SageMaker Model Monitor: Periodic evaluation jobs run against production inference data to detect data drift and model quality drift. Drift alerts feed the ConMon dashboard.
ATO re-review triggers: The program documents thresholds at which significant model drift triggers an ATO re-review — the model's accuracy profile is part of the system's security posture documentation.
Defense programs with ML/AI workloads needing IL5-compliant MLOps pipelines can contact Rutagon at contact@rutagon.com.
Related: Managed DevSecOps Pipeline for Prime Delivery | Continuous Monitoring NIST RMF | CUI Cloud Enclave on GovCloud
Frequently Asked Questions
Can AWS SageMaker be used for classified ML workloads?
AWS SageMaker is available in AWS GovCloud (us-gov-west-1) and is authorized at FedRAMP High. SageMaker's availability for IL5 NSS workloads depends on the specific AO's system boundary documentation. For programs at IL5, SageMaker is typically evaluated alongside the full ATO package for the GovCloud account. Rutagon has experience documenting SageMaker components within IL5 ATO boundaries.
How do you handle pre-trained model weights in an IL5 environment?
Pre-trained weights from public sources (HuggingFace, PyPI, GitHub) require authorization before entering the IL5 boundary. This typically involves reviewing the model's training data provenance, licensing, and export control applicability. Approved weights are imported through an authorized scanning pipeline (malware scan, integrity verification) and stored in the boundary's approved artifact registry before use in training or fine-tuning jobs.
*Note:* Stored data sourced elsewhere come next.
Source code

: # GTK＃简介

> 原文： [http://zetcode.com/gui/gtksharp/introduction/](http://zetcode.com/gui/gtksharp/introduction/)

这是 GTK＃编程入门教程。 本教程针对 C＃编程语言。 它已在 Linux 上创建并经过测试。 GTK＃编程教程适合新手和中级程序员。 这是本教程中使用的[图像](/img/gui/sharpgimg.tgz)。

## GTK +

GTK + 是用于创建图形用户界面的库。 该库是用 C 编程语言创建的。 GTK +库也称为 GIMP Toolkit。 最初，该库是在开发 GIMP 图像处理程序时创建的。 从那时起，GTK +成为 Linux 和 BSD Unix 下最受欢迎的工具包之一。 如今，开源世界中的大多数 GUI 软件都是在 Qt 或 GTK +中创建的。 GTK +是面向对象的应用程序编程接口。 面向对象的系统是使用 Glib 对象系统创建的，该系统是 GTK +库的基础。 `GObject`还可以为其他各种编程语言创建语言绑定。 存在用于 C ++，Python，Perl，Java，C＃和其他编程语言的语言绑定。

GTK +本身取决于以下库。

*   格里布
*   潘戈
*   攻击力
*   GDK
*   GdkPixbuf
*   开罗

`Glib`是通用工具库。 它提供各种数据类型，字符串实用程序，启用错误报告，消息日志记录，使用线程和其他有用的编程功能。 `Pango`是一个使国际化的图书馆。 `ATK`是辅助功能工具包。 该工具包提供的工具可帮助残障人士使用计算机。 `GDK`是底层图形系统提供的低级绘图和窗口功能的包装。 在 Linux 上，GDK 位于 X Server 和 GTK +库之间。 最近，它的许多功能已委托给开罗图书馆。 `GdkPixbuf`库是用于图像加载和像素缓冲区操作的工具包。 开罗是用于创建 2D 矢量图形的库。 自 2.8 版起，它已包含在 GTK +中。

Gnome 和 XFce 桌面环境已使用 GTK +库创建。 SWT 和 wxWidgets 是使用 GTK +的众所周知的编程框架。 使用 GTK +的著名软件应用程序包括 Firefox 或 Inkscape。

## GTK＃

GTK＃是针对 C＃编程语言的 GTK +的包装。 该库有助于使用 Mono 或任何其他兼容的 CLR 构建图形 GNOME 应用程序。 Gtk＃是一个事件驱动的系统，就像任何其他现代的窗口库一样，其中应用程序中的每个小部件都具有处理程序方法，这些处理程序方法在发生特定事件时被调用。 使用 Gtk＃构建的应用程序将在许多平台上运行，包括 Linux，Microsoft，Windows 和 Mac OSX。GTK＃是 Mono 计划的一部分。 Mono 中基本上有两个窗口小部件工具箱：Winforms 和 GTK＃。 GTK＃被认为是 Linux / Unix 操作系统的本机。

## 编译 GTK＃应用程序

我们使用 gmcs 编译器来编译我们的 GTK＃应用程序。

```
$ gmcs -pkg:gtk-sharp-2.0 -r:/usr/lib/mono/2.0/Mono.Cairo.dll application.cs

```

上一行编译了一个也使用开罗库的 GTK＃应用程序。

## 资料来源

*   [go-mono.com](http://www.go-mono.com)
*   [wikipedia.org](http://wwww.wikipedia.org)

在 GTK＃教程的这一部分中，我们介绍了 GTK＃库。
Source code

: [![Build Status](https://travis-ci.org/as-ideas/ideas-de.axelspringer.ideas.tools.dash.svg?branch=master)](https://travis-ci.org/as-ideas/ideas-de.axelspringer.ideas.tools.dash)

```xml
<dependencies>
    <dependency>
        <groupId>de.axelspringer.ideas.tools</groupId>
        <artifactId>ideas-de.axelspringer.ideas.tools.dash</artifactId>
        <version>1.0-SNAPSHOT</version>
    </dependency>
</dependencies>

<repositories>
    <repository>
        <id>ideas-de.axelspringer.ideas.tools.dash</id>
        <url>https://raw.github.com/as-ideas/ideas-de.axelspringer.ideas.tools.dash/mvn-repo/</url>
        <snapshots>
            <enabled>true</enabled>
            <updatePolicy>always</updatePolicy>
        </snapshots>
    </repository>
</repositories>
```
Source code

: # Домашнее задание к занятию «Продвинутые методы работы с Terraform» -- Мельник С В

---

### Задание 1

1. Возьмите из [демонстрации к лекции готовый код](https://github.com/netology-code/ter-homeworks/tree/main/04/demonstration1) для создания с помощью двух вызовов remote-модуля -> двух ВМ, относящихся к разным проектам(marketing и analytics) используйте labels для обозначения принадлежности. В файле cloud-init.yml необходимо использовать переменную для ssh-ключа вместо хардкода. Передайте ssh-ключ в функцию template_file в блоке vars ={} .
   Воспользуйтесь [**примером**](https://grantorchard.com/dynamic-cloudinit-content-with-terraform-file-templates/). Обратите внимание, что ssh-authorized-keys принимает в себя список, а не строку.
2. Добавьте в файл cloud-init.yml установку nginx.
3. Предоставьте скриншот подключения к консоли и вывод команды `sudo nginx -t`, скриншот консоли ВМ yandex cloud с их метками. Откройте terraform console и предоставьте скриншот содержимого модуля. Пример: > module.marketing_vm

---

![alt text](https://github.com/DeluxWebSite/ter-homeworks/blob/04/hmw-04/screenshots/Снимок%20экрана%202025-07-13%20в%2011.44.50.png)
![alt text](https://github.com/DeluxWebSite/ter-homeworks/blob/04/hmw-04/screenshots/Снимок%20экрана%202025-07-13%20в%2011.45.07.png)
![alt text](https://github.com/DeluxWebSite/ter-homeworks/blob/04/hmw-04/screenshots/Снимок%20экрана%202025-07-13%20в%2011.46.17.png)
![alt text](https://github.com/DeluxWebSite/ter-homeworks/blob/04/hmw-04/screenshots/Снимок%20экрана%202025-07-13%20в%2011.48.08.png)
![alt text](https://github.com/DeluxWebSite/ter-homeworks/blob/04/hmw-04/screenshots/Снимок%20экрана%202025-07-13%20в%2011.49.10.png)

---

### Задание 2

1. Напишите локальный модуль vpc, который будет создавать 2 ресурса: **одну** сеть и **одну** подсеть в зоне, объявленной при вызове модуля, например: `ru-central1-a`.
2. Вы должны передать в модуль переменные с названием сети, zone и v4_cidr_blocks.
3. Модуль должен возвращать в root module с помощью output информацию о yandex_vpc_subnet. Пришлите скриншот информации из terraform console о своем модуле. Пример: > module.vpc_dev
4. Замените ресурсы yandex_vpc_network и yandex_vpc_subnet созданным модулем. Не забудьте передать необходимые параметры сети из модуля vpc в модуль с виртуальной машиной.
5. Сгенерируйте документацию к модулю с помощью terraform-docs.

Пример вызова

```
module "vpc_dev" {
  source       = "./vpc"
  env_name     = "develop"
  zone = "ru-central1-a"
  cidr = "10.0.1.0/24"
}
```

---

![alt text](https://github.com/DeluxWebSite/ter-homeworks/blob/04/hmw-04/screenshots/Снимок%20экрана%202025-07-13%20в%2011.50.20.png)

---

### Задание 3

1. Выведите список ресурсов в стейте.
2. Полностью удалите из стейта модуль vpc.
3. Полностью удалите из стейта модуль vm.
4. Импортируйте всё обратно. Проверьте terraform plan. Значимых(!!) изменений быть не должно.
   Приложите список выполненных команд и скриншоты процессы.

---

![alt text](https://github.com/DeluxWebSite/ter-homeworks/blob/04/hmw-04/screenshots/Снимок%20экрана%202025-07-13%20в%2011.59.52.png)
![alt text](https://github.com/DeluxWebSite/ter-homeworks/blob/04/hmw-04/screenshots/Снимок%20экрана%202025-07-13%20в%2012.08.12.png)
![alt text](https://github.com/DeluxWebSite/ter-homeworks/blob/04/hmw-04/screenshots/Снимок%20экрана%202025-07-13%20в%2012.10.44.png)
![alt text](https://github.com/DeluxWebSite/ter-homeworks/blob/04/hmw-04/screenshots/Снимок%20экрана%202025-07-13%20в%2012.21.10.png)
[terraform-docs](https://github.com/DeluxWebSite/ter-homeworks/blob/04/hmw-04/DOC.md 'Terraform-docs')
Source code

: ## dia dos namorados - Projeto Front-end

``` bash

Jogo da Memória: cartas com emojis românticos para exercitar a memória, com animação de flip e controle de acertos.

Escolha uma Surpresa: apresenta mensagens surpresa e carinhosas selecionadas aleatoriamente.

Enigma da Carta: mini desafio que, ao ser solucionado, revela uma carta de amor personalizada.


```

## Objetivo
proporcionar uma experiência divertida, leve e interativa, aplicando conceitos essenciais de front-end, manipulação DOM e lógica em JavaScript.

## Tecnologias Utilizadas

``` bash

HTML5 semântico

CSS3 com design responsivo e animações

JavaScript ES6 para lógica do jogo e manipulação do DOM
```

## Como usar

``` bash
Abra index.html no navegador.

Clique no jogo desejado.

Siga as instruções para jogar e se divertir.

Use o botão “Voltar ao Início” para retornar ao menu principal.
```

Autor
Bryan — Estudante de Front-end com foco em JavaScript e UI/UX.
What is model chain of custody in federal ML programs?
Model chain of custody is the documented record of: what data was used to train the model, what training parameters and script version produced it, what validation results it achieved, who approved it for production, and what inference configuration it operates under. This documentation is part of the ATO evidence package for systems that include ML inference as a component.
How does model drift affect an IL5 ATO?
Model drift — accuracy or behavioral degradation over time — can affect the security posture of systems that rely on ML inference for security-relevant decisions. Most IL5 ATO packages document the expected operating envelope for model performance and specify re-authorization triggers if performance degrades beyond defined thresholds. Rutagon implements SageMaker Model Monitor to detect drift and alert the program ConMon team.
What's different about MLOps in defense vs commercial environments?
Key differences: data cannot leave a defined classification boundary (no external API calls for public datasets during training runs), model artifacts require chain-of-custody documentation matching NIST control evidence standards, inference endpoints are subject to full ATO controls rather than just operational SLAs, and model approval workflows require named human approvers rather than fully automated CI/CD promotion.